• **About this exercise**: Output exactly the lines from the line with "2. Create a new identity" through the end of the records below. Include nothing else.

(Rendered images with source text)
───

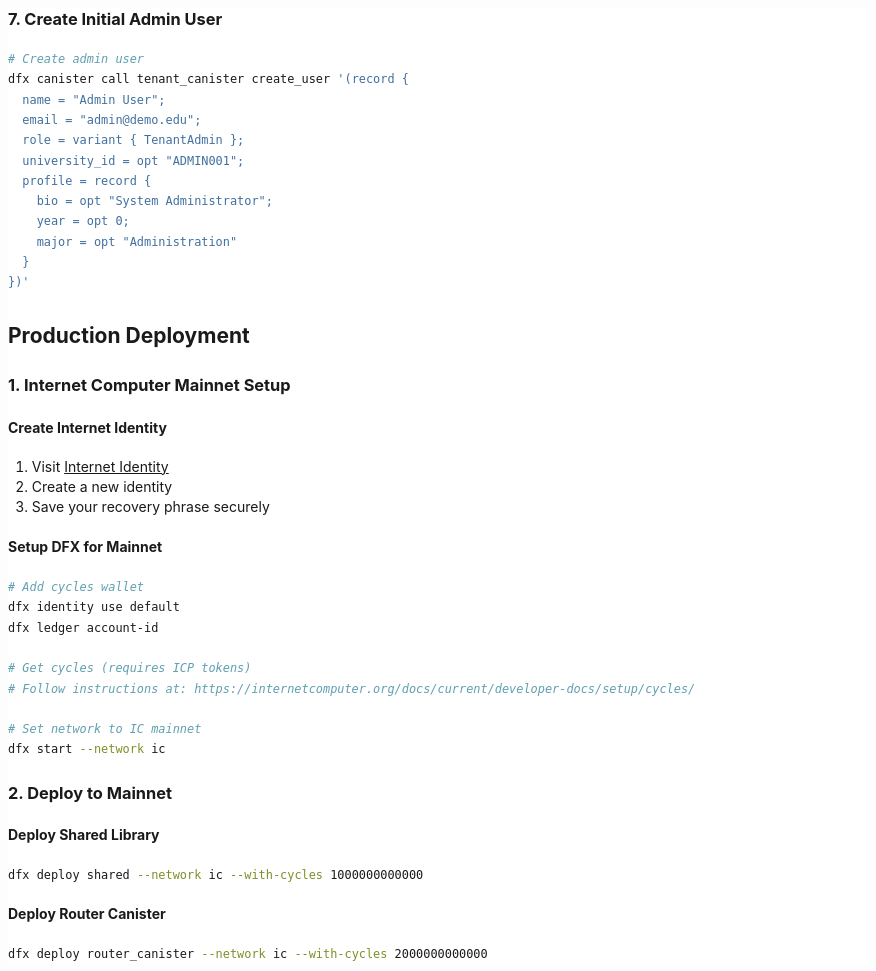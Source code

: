 ### 7. Create Initial Admin User

```bash
# Create admin user
dfx canister call tenant_canister create_user '(record {
  name = "Admin User";
  email = "admin@demo.edu";
  role = variant { TenantAdmin };
  university_id = opt "ADMIN001";
  profile = record {
    bio = opt "System Administrator";
    year = opt 0;
    major = opt "Administration"
  }
})'
```

## Production Deployment

### 1. Internet Computer Mainnet Setup

#### Create Internet Identity

1. Visit [Internet Identity](https://identity.ic0.app/)
2. Create a new identity
3. Save your recovery phrase securely

#### Setup DFX for Mainnet

```bash
# Add cycles wallet
dfx identity use default
dfx ledger account-id

# Get cycles (requires ICP tokens)
# Follow instructions at: https://internetcomputer.org/docs/current/developer-docs/setup/cycles/

# Set network to IC mainnet
dfx start --network ic
```

### 2. Deploy to Mainnet

#### Deploy Shared Library

```bash
dfx deploy shared --network ic --with-cycles 1000000000000
```

#### Deploy Router Canister

```bash
dfx deploy router_canister --network ic --with-cycles 2000000000000
```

───

• **Task result**:
2. Create a new identity
3. Save your recovery phrase securely

#### Setup DFX for Mainnet

```bash
# Add cycles wallet
dfx identity use default
dfx ledger account-id

# Get cycles (requires ICP tokens)
# Follow instructions at: https://internetcomputer.org/docs/current/developer-docs/setup/cycles/

# Set network to IC mainnet
dfx start --network ic
```

### 2. Deploy to Mainnet

#### Deploy Shared Library

```bash
dfx deploy shared --network ic --with-cycles 1000000000000
```

#### Deploy Router Canister

```bash
dfx deploy router_canister --network ic --with-cycles 2000000000000
```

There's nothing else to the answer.